If you’re one of the few Microsoft phone users left here in Canada, you can stop panicking – for now.
COO Kevin Turner closed out this week’s Microsoft Worldwide Partner Conference (WPC) in Orlando by finally addressing the elephant in the room: is Microsoft killing its phone division?
As IT World Canada’s Paolo Del Nibletto reported in Computer Dealer News, Turner said Microsoft isn’t ditching its phone unit entirely, but it is significantly dialing it back.
“Microsoft is not giving up on phone but we are resetting for profitability and growth,” Turner told the 12,000 channel partners in attendance.
That means focusing on only a few “killer” handsets that can carve out a niche in the crowded market rather than offering several phone hardware options, he said.
The move isn’t a big surprise given Microsoft’s tiny piece of the smartphone pie, said Sanjay Khanna, senior mobile phones analyst at IDC Canada.
“In Canada, Windows Phone isn’t a big player. Last year Windows Phones represented about 1.7 per cent of shipments of all mobile phones in Canada. So that’s not a huge division (of Microsoft),” Khanna said.
IDC data shows that consumer handsets represented 95 per cent of all Windows Phone units shipped in Canada during 2014 while the remaining five per cent were commercial units, Khanna said.
Turner didn’t go into more specific details about the future of Microsoft’s own Windows Phone or its Lumia phones line, which Microsoft purchased when it acquired Nokia for $7 billion last year.
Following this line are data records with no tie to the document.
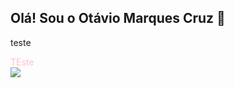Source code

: 

<!--
**otbox/otbox** is a ✨ _special_ ✨ repository because its `README.md` (this file) appears on your GitHub profile.

Here are some ideas to get you started:

- 🔭 I’m currently working on ...
- 🌱 I’m currently learning ...
- 👯 I’m looking to collaborate on ...
- 🤔 I’m looking for help with ...
- 💬 Ask me about ...
- 📫 How to reach me: ...
- 😄 Pronouns: ...
- ⚡ Fun fact: ...
-->

## Olá! Sou o Otávio Marques Cruz 🫡

<div> 
  <p>teste</p>
  <div style = "color:pink"> TEste</div>
  <img src="https://github-readme-stats.vercel.app/api/top-langs/?username=otbox&theme=transparent">
</div>

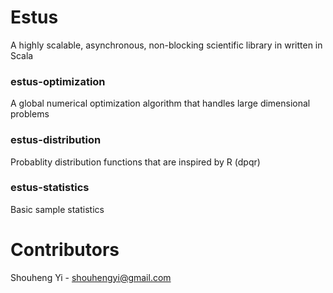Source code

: # Estus
A highly scalable, asynchronous, non-blocking scientific library in written in Scala

### estus-optimization
A global numerical optimization algorithm that handles large dimensional problems

### estus-distribution
Probablity distribution functions that are inspired by R (dpqr)

### estus-statistics
Basic sample statistics

# Contributors
Shouheng Yi - shouhengyi@gmail.com
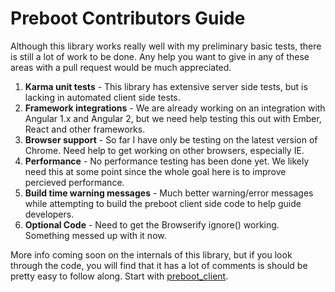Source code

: # Preboot Contributors Guide

Although this library works really well with my preliminary basic tests, there is still a lot of work to be done.
Any help you want to give in any of these areas with a pull request would be much appreciated.
 
1. **Karma unit tests** - This library has extensive server side tests, but is lacking in automated client side tests.
1. **Framework integrations** - We are already working on an integration with Angular 1.x and Angular 2, but we
need help testing this out with Ember, React and other frameworks.
1. **Browser support** - So far I have only be testing on the latest version of Chrome. Need help to get working on
other browsers, especially IE.
1. **Performance** - No performance testing has been done yet. We likely need this at some point since the whole
goal here is to improve percieved performance.
1. **Build time warning messages** - Much better warning/error messages while attempting to build the preboot client
side code to help guide developers.
1. **Optional Code** - Need to get the Browserify ignore() working. Something messed up with it now.

More info coming soon on the internals of this library, but if you look through the code, you will find that it
has a lot of comments is should be pretty easy to follow along. Start with 
[preboot_client](https://github.com/jeffwhelpley/preboot/blob/master/src/client/preboot_client.js).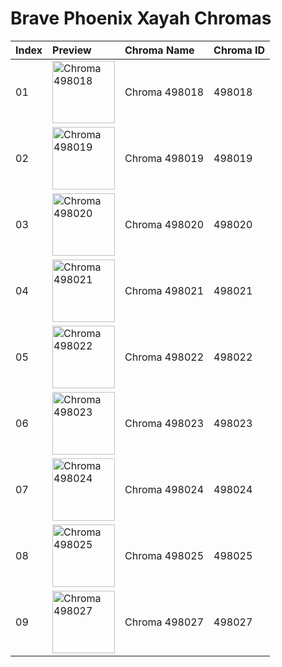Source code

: # Brave Phoenix Xayah Chromas

| Index | Preview | Chroma Name | Chroma ID |
|:---|:---|:---|:---|
| 01 | <img src='https://raw.communitydragon.org/latest/plugins/rcp-be-lol-game-data/global/default/v1/champion-chroma-images/498/498018.png' alt='Chroma 498018' width='100'> | Chroma 498018 | 498018 |
| 02 | <img src='https://raw.communitydragon.org/latest/plugins/rcp-be-lol-game-data/global/default/v1/champion-chroma-images/498/498019.png' alt='Chroma 498019' width='100'> | Chroma 498019 | 498019 |
| 03 | <img src='https://raw.communitydragon.org/latest/plugins/rcp-be-lol-game-data/global/default/v1/champion-chroma-images/498/498020.png' alt='Chroma 498020' width='100'> | Chroma 498020 | 498020 |
| 04 | <img src='https://raw.communitydragon.org/latest/plugins/rcp-be-lol-game-data/global/default/v1/champion-chroma-images/498/498021.png' alt='Chroma 498021' width='100'> | Chroma 498021 | 498021 |
| 05 | <img src='https://raw.communitydragon.org/latest/plugins/rcp-be-lol-game-data/global/default/v1/champion-chroma-images/498/498022.png' alt='Chroma 498022' width='100'> | Chroma 498022 | 498022 |
| 06 | <img src='https://raw.communitydragon.org/latest/plugins/rcp-be-lol-game-data/global/default/v1/champion-chroma-images/498/498023.png' alt='Chroma 498023' width='100'> | Chroma 498023 | 498023 |
| 07 | <img src='https://raw.communitydragon.org/latest/plugins/rcp-be-lol-game-data/global/default/v1/champion-chroma-images/498/498024.png' alt='Chroma 498024' width='100'> | Chroma 498024 | 498024 |
| 08 | <img src='https://raw.communitydragon.org/latest/plugins/rcp-be-lol-game-data/global/default/v1/champion-chroma-images/498/498025.png' alt='Chroma 498025' width='100'> | Chroma 498025 | 498025 |
| 09 | <img src='https://raw.communitydragon.org/latest/plugins/rcp-be-lol-game-data/global/default/v1/champion-chroma-images/498/498027.png' alt='Chroma 498027' width='100'> | Chroma 498027 | 498027 |
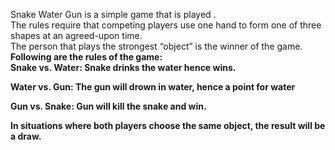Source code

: Snake Water Gun is a simple game that is played .
<br>The rules require that competing players use one hand to form one of three shapes at an agreed-upon time. 
<br>The person that plays the strongest “object” is the winner of the game.
<br><b> Following are the rules of the game:<b><br>
**Snake vs. Water:** Snake drinks the water hence wins.

**Water vs. Gun:** The gun will drown in water, hence a point for water

**Gun vs. Snake:** Gun will kill the snake and win.

In situations where both players choose the same object, the result will be a draw.
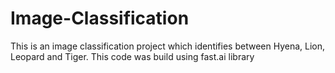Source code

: # Image-Classification
This is an image classification project which identifies between Hyena, Lion, Leopard and Tiger. This code was build using fast.ai library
But Microsoft gave some strong hints last week, announcing a $7.6 billion writedown on the Nokia deal and up to 7,800 job cuts, mostly in its phone operations.
“I frankly haven’t heard a lot about the strategy for Lumia,” Khanna said. “But one can certainly make a case that, given the decline in resources overall that they’re going to have, Microsoft won’t want a very extensive (Lumia) portfolio … not as extensive as they have today.”
Khanna said there’s also been speculation that Microsoft will introduce a brand new smartphone blending features from the Surface tablet into a handset format in order to “showcase what would be possible on a Windows operating system.”
So what should Canadian users of Windows and Lumia phones do at this uncertain stage? Some will likely wait and see if that rumoured new Microsoft device makes its debut, Khanna said. For those who want to move on to an Android, BlackBerry or iOS phone, he laid out the factors they should carefully consider.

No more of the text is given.